Jeanette detected a “putrid” smell in the room. She indicated it smelled like mold, mildew, or “something rotten.”

¶ 13 Four days later, plaintiff and Jeanette investigated. They discovered that the smell came from the crawl space.

¶ 14 A few days after that, plaintiff pulled up the carpet in his son’s room to lay laminate flooring defendants had left behind for plaintiff. There were water stains on the wood subfloor.

There was no staining on the carpet or padding. Plaintiff then cut a hole in the wall in his son’s room. He saw what he believed was mold behind the drywall.

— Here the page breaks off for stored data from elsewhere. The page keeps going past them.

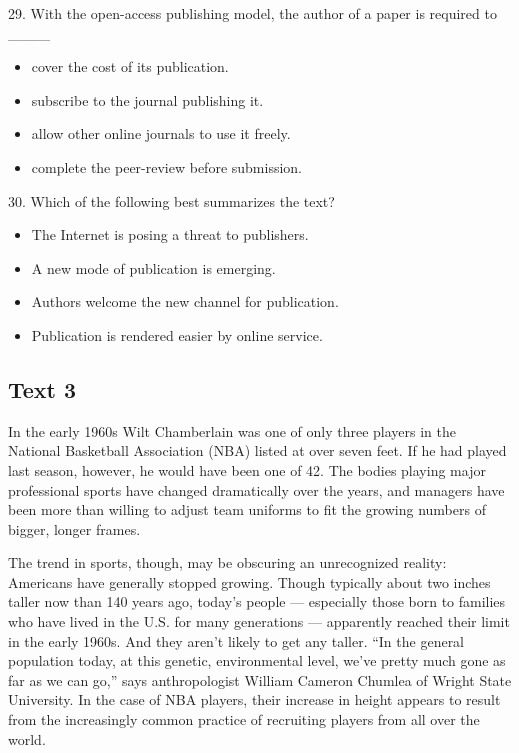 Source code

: \documentclass[UTF8,11pt]{ctexart}
\begin{document}
29. With the open-access publishing model, the author of a paper is required to \_\_\_\_


\begin{itemize}[leftmargin=2em,itemsep=.2em,topsep=.4em]\item[A.] cover the cost of its publication.
\item[B.] subscribe to the journal publishing it.
\item[C.] allow other online journals to use it freely.
\item[D.] complete the peer-review before submission.
\end{itemize}

30. Which of the following best summarizes the text?


\begin{itemize}[leftmargin=2em,itemsep=.2em,topsep=.4em]\item[A.] The Internet is posing a threat to publishers.
\item[B.] A new mode of publication is emerging.
\item[C.] Authors welcome the new channel for publication.
\item[D.] Publication is rendered easier by online service.
\end{itemize}

\subsection*{\textbf{Text 3}}


In the early 1960s Wilt Chamberlain was one of only three players in the National Basketball Association (NBA) listed at over seven feet. If he had played last season, however, he would have been one of 42. The bodies playing major professional sports have changed dramatically over the years, and managers have been more than willing to adjust team uniforms to fit the growing numbers of bigger, longer frames.


The trend in sports, though, may be obscuring an unrecognized reality: Americans have generally stopped growing. Though typically about two inches taller now than 140 years ago, today’s people — especially those born to families who have lived in the U.S. for many generations — apparently reached their limit in the early 1960s. And they aren't likely to get any taller. “In the general population today, at this genetic, environmental level, we’ve pretty much gone as far as we can go,” says anthropologist William Cameron Chumlea of Wright State University. In the case of NBA players, their increase in height appears to result from the increasingly common practice of recruiting players from all over the world.
\end{document}
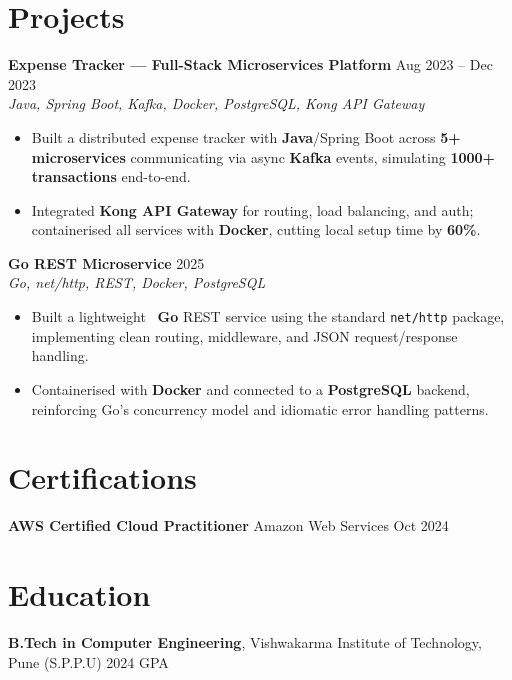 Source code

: \documentclass[10pt,letterpaper]{article}
\newcommand{\resumeSubheading}[4]{%
  \textbf{#1} \hfill #2 \\
  \textit{#3} \hfill \textit{#4} \\
}
\begin{document}
\section*{Projects}
\resumeSubheading{Expense Tracker --- Full-Stack Microservices Platform}{Aug 2023 -- Dec 2023}{}{Java, Spring Boot, Kafka, Docker, PostgreSQL, Kong API Gateway}
\begin{itemize}
    \item Built a distributed expense tracker with \textbf{Java}/Spring Boot across \textbf{5+ microservices} communicating via async \textbf{Kafka} events, simulating \textbf{1000+ transactions} end-to-end.
    \item Integrated \textbf{Kong API Gateway} for routing, load balancing, and auth; containerised all services with \textbf{Docker}, cutting local setup time by \textbf{60\%}.
\end{itemize}
\resumeSubheading{Go REST Microservice}{2025}{}{Go, net/http, REST, Docker, PostgreSQL}
\begin{itemize}
    \item Built a lightweight \ \textbf{Go} REST service using the standard \texttt{net/http} package, implementing clean routing, middleware, and JSON request/response handling.
    \item Containerised with \textbf{Docker} and connected to a \textbf{PostgreSQL} backend, reinforcing Go's concurrency model and idiomatic error handling patterns.
\end{itemize}

\section*{Certifications}
\textbf{AWS Certified Cloud Practitioner} \hfill Amazon Web Services \enspace\textbar\enspace Oct 2024

\section*{Education}
\textbf{B.Tech in Computer Engineering}, Vishwakarma Institute of Technology, Pune (S.P.P.U) \hfill 2024 \enspace\textbar{} GPA
\end{document}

¶ 15 Approximately 10 days after closing, Jeanette contacted AdvantaClean, a water remediation company. AdvantaClean inspected the home around June 19, 2018. They discovered (1) high levels of moisture in the house and the crawl space and (2) extensive mold on joists in the crawl space and on the backside of trim in the northeast bedroom. AdvantaClean also found in the crawl space a crack in the home’s foundation and a disconnected vent to the dryer. Eric Cavanaugh of AdvantaClean, who was declared an expert in mold remediation, testified that the mold began forming at least six months to one year before AdvantaClean’s inspection. He opined that both the foundation crack and the disconnected vent in the crawl space could have caused or contributed to the mold formation. Cavanaugh intimated that, although the mold was widespread, it could have gone previously undetected because not everyone can smell mold. AdvantaClean fixed the foundation crack and removed the mold. Plaintiff paid AdvantaClean $25,427.18 for these services.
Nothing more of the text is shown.